(Beginning of RECORDS PROVIDED)

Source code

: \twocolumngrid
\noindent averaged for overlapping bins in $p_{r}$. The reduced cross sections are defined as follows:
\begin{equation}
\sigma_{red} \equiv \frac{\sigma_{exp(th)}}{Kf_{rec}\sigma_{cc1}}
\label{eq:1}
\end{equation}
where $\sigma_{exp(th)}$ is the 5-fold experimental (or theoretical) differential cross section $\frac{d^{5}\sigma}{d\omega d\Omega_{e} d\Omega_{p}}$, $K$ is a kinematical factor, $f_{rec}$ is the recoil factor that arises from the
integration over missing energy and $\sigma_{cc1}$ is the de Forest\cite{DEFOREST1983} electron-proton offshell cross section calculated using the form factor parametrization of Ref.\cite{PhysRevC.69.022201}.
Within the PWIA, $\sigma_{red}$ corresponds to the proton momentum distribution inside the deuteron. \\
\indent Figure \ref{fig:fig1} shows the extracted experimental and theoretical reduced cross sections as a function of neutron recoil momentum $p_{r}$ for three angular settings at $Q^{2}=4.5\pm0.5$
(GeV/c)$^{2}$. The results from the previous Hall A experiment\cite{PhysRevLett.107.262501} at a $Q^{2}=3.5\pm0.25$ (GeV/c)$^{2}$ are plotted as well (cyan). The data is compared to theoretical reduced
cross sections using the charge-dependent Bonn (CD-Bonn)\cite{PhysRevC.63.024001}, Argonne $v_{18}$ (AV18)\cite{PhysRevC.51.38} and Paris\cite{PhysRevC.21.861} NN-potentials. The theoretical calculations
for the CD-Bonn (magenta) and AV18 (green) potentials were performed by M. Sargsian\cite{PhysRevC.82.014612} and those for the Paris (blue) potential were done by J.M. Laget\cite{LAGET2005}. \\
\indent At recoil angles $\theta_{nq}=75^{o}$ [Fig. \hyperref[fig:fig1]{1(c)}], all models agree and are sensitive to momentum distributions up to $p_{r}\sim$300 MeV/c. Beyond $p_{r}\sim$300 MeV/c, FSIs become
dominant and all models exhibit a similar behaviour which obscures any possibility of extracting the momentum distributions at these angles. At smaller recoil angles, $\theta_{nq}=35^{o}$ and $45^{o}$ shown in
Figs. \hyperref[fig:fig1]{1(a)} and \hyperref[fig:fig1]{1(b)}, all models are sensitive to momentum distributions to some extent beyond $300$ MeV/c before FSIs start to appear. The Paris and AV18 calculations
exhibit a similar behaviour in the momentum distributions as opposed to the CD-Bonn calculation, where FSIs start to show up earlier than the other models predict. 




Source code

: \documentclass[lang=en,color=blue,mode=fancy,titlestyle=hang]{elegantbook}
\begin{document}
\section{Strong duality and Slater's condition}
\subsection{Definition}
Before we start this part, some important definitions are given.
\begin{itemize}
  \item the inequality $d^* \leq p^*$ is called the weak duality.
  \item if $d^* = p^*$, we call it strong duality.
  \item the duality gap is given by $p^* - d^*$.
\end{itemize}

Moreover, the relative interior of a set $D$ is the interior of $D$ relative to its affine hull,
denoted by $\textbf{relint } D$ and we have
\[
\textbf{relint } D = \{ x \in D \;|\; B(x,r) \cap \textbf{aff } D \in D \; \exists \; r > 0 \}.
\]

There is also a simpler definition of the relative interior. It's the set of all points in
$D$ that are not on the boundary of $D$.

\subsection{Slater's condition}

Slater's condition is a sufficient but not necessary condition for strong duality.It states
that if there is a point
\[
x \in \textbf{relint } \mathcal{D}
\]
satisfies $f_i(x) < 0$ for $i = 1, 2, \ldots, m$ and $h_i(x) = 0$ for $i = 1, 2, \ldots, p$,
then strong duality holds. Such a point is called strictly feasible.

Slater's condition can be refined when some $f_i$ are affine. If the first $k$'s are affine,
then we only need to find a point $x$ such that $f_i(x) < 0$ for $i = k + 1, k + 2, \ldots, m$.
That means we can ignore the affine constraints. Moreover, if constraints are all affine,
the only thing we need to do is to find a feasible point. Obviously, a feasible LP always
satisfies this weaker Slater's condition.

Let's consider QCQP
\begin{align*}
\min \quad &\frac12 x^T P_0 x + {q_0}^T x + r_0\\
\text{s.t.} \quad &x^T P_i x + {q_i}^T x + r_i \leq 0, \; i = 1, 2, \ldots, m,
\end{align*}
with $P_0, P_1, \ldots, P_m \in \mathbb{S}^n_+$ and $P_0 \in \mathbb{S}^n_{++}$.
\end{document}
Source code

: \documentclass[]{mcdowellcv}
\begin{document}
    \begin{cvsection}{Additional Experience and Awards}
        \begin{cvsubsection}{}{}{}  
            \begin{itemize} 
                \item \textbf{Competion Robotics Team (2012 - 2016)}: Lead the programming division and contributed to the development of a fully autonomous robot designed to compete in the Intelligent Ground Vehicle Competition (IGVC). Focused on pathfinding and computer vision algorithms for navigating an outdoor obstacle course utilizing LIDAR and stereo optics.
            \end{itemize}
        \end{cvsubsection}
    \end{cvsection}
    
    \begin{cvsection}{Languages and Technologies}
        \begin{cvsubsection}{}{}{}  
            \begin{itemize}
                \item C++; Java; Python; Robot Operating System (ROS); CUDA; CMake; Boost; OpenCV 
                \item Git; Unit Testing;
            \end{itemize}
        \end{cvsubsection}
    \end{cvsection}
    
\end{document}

(End of RECORDS PROVIDED)

■ **EXERCISE DESCRIPTION**:
Quote verbatim the opening lines of the listing above, ending with the line where "arises from the" appears; include both endpoints and nothing more.

■ **WORKED SOLUTION**:
Source code

: \twocolumngrid
\noindent averaged for overlapping bins in $p_{r}$. The reduced cross sections are defined as follows:
\begin{equation}
\sigma_{red} \equiv \frac{\sigma_{exp(th)}}{Kf_{rec}\sigma_{cc1}}
\label{eq:1}
\end{equation}
where $\sigma_{exp(th)}$ is the 5-fold experimental (or theoretical) differential cross section $\frac{d^{5}\sigma}{d\omega d\Omega_{e} d\Omega_{p}}$, $K$ is a kinematical factor, $f_{rec}$ is the recoil factor that arises from the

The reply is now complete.